**Activity**
Below are records to print word for word; include none of their pictures.

**Provided material**
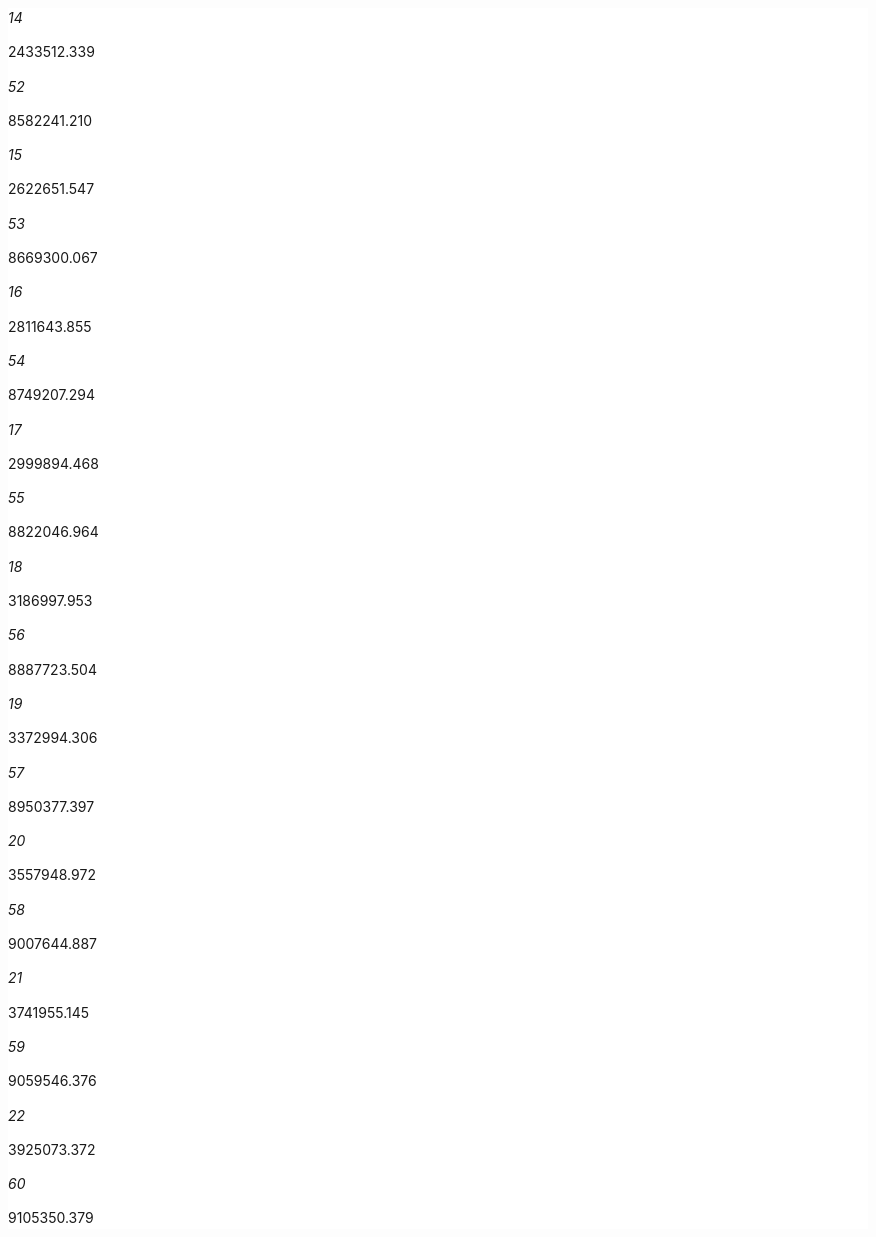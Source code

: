 <p><span class="font4" style="font-style:italic;">14</span></p></td><td style="vertical-align:middle;">
<p><span class="font0">2433512.339</span></p></td><td style="vertical-align:middle;">
<p><span class="font4" style="font-style:italic;">52</span></p></td><td style="vertical-align:middle;">
<p><span class="font0">8582241.210</span></p></td></tr>
<tr><td style="vertical-align:middle;">
<p><span class="font4" style="font-style:italic;">15</span></p></td><td style="vertical-align:middle;">
<p><span class="font0">2622651.547</span></p></td><td style="vertical-align:middle;">
<p><span class="font4" style="font-style:italic;">53</span></p></td><td style="vertical-align:middle;">
<p><span class="font0">8669300.067</span></p></td></tr>
<tr><td style="vertical-align:middle;">
<p><span class="font4" style="font-style:italic;">16</span></p></td><td style="vertical-align:middle;">
<p><span class="font0">2811643.855</span></p></td><td style="vertical-align:middle;">
<p><span class="font4" style="font-style:italic;">54</span></p></td><td style="vertical-align:middle;">
<p><span class="font0">8749207.294</span></p></td></tr>
<tr><td style="vertical-align:middle;">
<p><span class="font4" style="font-style:italic;">17</span></p></td><td style="vertical-align:middle;">
<p><span class="font0">2999894.468</span></p></td><td style="vertical-align:middle;">
<p><span class="font4" style="font-style:italic;">55</span></p></td><td style="vertical-align:middle;">
<p><span class="font0">8822046.964</span></p></td></tr>
<tr><td style="vertical-align:middle;">
<p><span class="font4" style="font-style:italic;">18</span></p></td><td style="vertical-align:middle;">
<p><span class="font0">3186997.953</span></p></td><td style="vertical-align:middle;">
<p><span class="font4" style="font-style:italic;">56</span></p></td><td style="vertical-align:middle;">
<p><span class="font0">8887723.504</span></p></td></tr>
<tr><td style="vertical-align:middle;">
<p><span class="font4" style="font-style:italic;">19</span></p></td><td style="vertical-align:middle;">
<p><span class="font0">3372994.306</span></p></td><td style="vertical-align:middle;">
<p><span class="font4" style="font-style:italic;">57</span></p></td><td style="vertical-align:middle;">
<p><span class="font0">8950377.397</span></p></td></tr>
<tr><td style="vertical-align:middle;">
<p><span class="font4" style="font-style:italic;">20</span></p></td><td style="vertical-align:middle;">
<p><span class="font0">3557948.972</span></p></td><td style="vertical-align:middle;">
<p><span class="font4" style="font-style:italic;">58</span></p></td><td style="vertical-align:middle;">
<p><span class="font0">9007644.887</span></p></td></tr>
<tr><td style="vertical-align:middle;">
<p><span class="font4" style="font-style:italic;">21</span></p></td><td style="vertical-align:middle;">
<p><span class="font0">3741955.145</span></p></td><td style="vertical-align:middle;">
<p><span class="font4" style="font-style:italic;">59</span></p></td><td style="vertical-align:middle;">
<p><span class="font0">9059546.376</span></p></td></tr>
<tr><td style="vertical-align:middle;">
<p><span class="font4" style="font-style:italic;">22</span></p></td><td style="vertical-align:middle;">
<p><span class="font0">3925073.372</span></p></td><td style="vertical-align:middle;">
<p><span class="font4" style="font-style:italic;">60</span></p></td><td style="vertical-align:middle;">
<p><span class="font0">9105350.379</span></p></td></tr>
<tr><td style="vertical-align:middle;">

**Answer to the exercise**
Source code

: <p><span class="font4" style="font-style:italic;">14</span></p></td><td style="vertical-align:middle;">
<p><span class="font0">2433512.339</span></p></td><td style="vertical-align:middle;">
<p><span class="font4" style="font-style:italic;">52</span></p></td><td style="vertical-align:middle;">
<p><span class="font0">8582241.210</span></p></td></tr>
<tr><td style="vertical-align:middle;">
<p><span class="font4" style="font-style:italic;">15</span></p></td><td style="vertical-align:middle;">
<p><span class="font0">2622651.547</span></p></td><td style="vertical-align:middle;">
<p><span class="font4" style="font-style:italic;">53</span></p></td><td style="vertical-align:middle;">
<p><span class="font0">8669300.067</span></p></td></tr>
<tr><td style="vertical-align:middle;">
<p><span class="font4" style="font-style:italic;">16</span></p></td><td style="vertical-align:middle;">
<p><span class="font0">2811643.855</span></p></td><td style="vertical-align:middle;">
<p><span class="font4" style="font-style:italic;">54</span></p></td><td style="vertical-align:middle;">
<p><span class="font0">8749207.294</span></p></td></tr>
<tr><td style="vertical-align:middle;">
<p><span class="font4" style="font-style:italic;">17</span></p></td><td style="vertical-align:middle;">
<p><span class="font0">2999894.468</span></p></td><td style="vertical-align:middle;">
<p><span class="font4" style="font-style:italic;">55</span></p></td><td style="vertical-align:middle;">
<p><span class="font0">8822046.964</span></p></td></tr>
<tr><td style="vertical-align:middle;">
<p><span class="font4" style="font-style:italic;">18</span></p></td><td style="vertical-align:middle;">
<p><span class="font0">3186997.953</span></p></td><td style="vertical-align:middle;">
<p><span class="font4" style="font-style:italic;">56</span></p></td><td style="vertical-align:middle;">
<p><span class="font0">8887723.504</span></p></td></tr>
<tr><td style="vertical-align:middle;">
<p><span class="font4" style="font-style:italic;">19</span></p></td><td style="vertical-align:middle;">
<p><span class="font0">3372994.306</span></p></td><td style="vertical-align:middle;">
<p><span class="font4" style="font-style:italic;">57</span></p></td><td style="vertical-align:middle;">
<p><span class="font0">8950377.397</span></p></td></tr>
<tr><td style="vertical-align:middle;">
<p><span class="font4" style="font-style:italic;">20</span></p></td><td style="vertical-align:middle;">
<p><span class="font0">3557948.972</span></p></td><td style="vertical-align:middle;">
<p><span class="font4" style="font-style:italic;">58</span></p></td><td style="vertical-align:middle;">
<p><span class="font0">9007644.887</span></p></td></tr>
<tr><td style="vertical-align:middle;">
<p><span class="font4" style="font-style:italic;">21</span></p></td><td style="vertical-align:middle;">
<p><span class="font0">3741955.145</span></p></td><td style="vertical-align:middle;">
<p><span class="font4" style="font-style:italic;">59</span></p></td><td style="vertical-align:middle;">
<p><span class="font0">9059546.376</span></p></td></tr>
<tr><td style="vertical-align:middle;">
<p><span class="font4" style="font-style:italic;">22</span></p></td><td style="vertical-align:middle;">
<p><span class="font0">3925073.372</span></p></td><td style="vertical-align:middle;">
<p><span class="font4" style="font-style:italic;">60</span></p></td><td style="vertical-align:middle;">
<p><span class="font0">9105350.379</span></p></td></tr>
<tr><td style="vertical-align:middle;">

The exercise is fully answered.